After a dispiriting performance against Mexico, Germany dug into their mental reserves to pull off a last minute victory against Sweden.
A victory over South Korea coupled with a draw or a victory for Mexico over Sweden will ensure qualification.
South Korea on the other hand, after two defeats, and only a solitary goal scored, can still qualify if they beat Germany and Sweden lose to Mexico by two or more goals.
Shifting Philipp Lahm back to his specialist right back position was one of the key tactical decisions Low made in the 2014 World Cup.
Low will hope that dropping Ozil and Khedira would reap similar dividends.
Sebastian Rudy, Khedira’s replacement started the game against Sweden dynamically, giving them a forward momentum they lacked in their opener.
Unfortunately, a concussion cut short his stay, with Gundogan substituting him.
Germany will look to build on that purposive start, with the pairing of Kroos and Ilkay Gundogan pivotal to setting a positive tempo.
Julian Brandt could make his first start, after impressive cameo appearances in the previous games.
Werner, who hasn't scored yet is in danger of losing his spot to Mario Gomez.
A more direct approach against South Korea could pave the way for qualification.
South Korea have been beset by injuries from the onset of the tournament.
Versatile midfielder, Park Joo-ho limped off with a hamstring injury against Sweden while Koo Ja-cheol, the experienced box to box midfielder, missed the crucial encounter against Mexico.
In Son Heung- min, South Korea have a genuine world beater who can trouble the best of defences, but he has lacked the requisite service to effect games.

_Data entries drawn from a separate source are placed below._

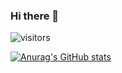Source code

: ### Hi there 👋

![visitors](https://visitor-badge.glitch.me/badge?page_id=${TheGodlyLuzer}.${TheGodlyLuer}&left_color=green&right_color=red)

[![Anurag's GitHub stats](https://github-readme-stats.vercel.app/api?username=thegodlyluzer)](https://github.com/anuraghazra/github-readme-stats)

<!--
**TheGodlyLuzer/TheGodlyLuzer** is a ✨ _special_ ✨ repository because its `README.md` (this file) appears on your GitHub profile.

Here are some ideas to get you started:

- 🔭 I’m currently working on ...
- 🌱 I’m currently learning ...
- 👯 I’m looking to collaborate on ...
- 🤔 I’m looking for help with ...
- 💬 Ask me about ...
- 📫 How to reach me: ...
- 😄 Pronouns: ...
- ⚡ Fun fact: ...
-->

Manager Shin Tae-yong will have to maximise the attacking potential of his team, and to do so, the towering striker, Kim Shin-wook may start to provide a focal point to the attack.
Player to Watch
Julian Brandt: The Bayern Leverkusen youngster, had a breakthrough Bundesliga season, scoring 9 goals from attacking midfield. He can play anywhere behind the striker with his close control and ability to dribble. He could provide the much needed spark in a must win encounter for his team.

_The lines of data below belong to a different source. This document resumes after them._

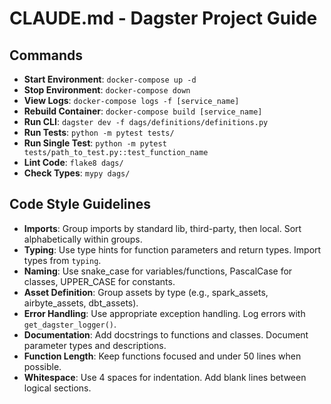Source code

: # CLAUDE.md - Dagster Project Guide

## Commands
- **Start Environment**: `docker-compose up -d`
- **Stop Environment**: `docker-compose down`
- **View Logs**: `docker-compose logs -f [service_name]`
- **Rebuild Container**: `docker-compose build [service_name]`
- **Run CLI**: `dagster dev -f dags/definitions/definitions.py`
- **Run Tests**: `python -m pytest tests/`
- **Run Single Test**: `python -m pytest tests/path_to_test.py::test_function_name`
- **Lint Code**: `flake8 dags/`
- **Check Types**: `mypy dags/`

## Code Style Guidelines
- **Imports**: Group imports by standard lib, third-party, then local. Sort alphabetically within groups.
- **Typing**: Use type hints for function parameters and return types. Import types from `typing`.
- **Naming**: Use snake_case for variables/functions, PascalCase for classes, UPPER_CASE for constants.
- **Asset Definition**: Group assets by type (e.g., spark_assets, airbyte_assets, dbt_assets).
- **Error Handling**: Use appropriate exception handling. Log errors with `get_dagster_logger()`.
- **Documentation**: Add docstrings to functions and classes. Document parameter types and descriptions.
- **Function Length**: Keep functions focused and under 50 lines when possible.
- **Whitespace**: Use 4 spaces for indentation. Add blank lines between logical sections.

Ki-Sung-yueng: At his best, Ki is a sublime central midfielder, picking passes at will, dictating the flow of the game. His recent form, though, hasn't been up to standards, as he suffered relegation from the Premier League with Swansea.
Against a German midfield, which is still finding its feet, the composure of Ki will be crucial for South Korea’s chances.
Neuer- Kimmich, Ruediger, Hummels, Hector- Kroos, Gundogan- Brandt, Muller, Reus- Gomez.
South Korea: 1-4-4-2
H.W.Cho- Y. Lee, H. Jang, Y. Kim, M. Kim- J. Lee, S.Ju, S. Ki, H. Hwang- H. Son, S. Kim.